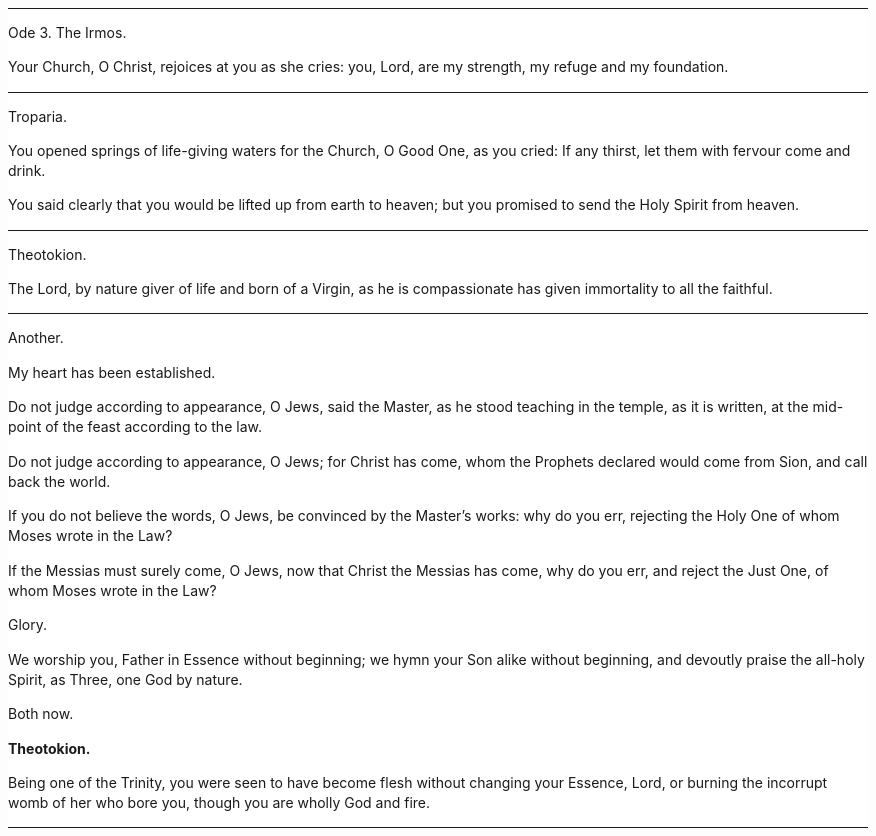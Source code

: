 ****

Ode 3. The Irmos.

Your Church, O Christ, rejoices at you as she cries: you, Lord, are my
strength, my refuge and my foundation.

****

Troparia.

You opened springs of life-giving waters for the Church, O Good One, as
you cried: If any thirst, let them with fervour come and drink.

You said clearly that you would be lifted up from earth to heaven; but
you promised to send the Holy Spirit from heaven.

****

Theotokion.

The Lord, by nature giver of life and born of a Virgin, as he is
compassionate has given immortality to all the faithful.

****

Another.

My heart has been established.

Do not judge according to appearance, O Jews, said the Master, as he
stood teaching in the temple, as it is written, at the mid-point of the
feast according to the law.

Do not judge according to appearance, O Jews; for Christ has come, whom
the Prophets declared would come from Sion, and call back the world.

If you do not believe the words, O Jews, be convinced by the Master’s
works: why do you err, rejecting the Holy One of whom Moses wrote in the
Law?

If the Messias must surely come, O Jews, now that Christ the Messias has
come, why do you err, and reject the Just One, of whom Moses wrote in
the Law?

Glory.

We worship you, Father in Essence without beginning; we hymn your Son
alike without beginning, and devoutly praise the all-holy Spirit, as
Three, one God by nature.

Both now.

**Theotokion.**

Being one of the Trinity, you were seen to have become flesh without
changing your Essence, Lord, or burning the incorrupt womb of her who
bore you, though you are wholly God and fire.

****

How to complete this task » Would you please repeat the lines above exactly, from the first line of the listing through the line holding "the Prophets declared", with nothing added and no pictures?

Finished task »
Source code

: ****

Ode 3. The Irmos.

Your Church, O Christ, rejoices at you as she cries: you, Lord, are my
strength, my refuge and my foundation.

****

Troparia.

You opened springs of life-giving waters for the Church, O Good One, as
you cried: If any thirst, let them with fervour come and drink.

You said clearly that you would be lifted up from earth to heaven; but
you promised to send the Holy Spirit from heaven.

****

Theotokion.

The Lord, by nature giver of life and born of a Virgin, as he is
compassionate has given immortality to all the faithful.

****

Another.

My heart has been established.

Do not judge according to appearance, O Jews, said the Master, as he
stood teaching in the temple, as it is written, at the mid-point of the
feast according to the law.

Do not judge according to appearance, O Jews; for Christ has come, whom
the Prophets declared would come from Sion, and call back the world.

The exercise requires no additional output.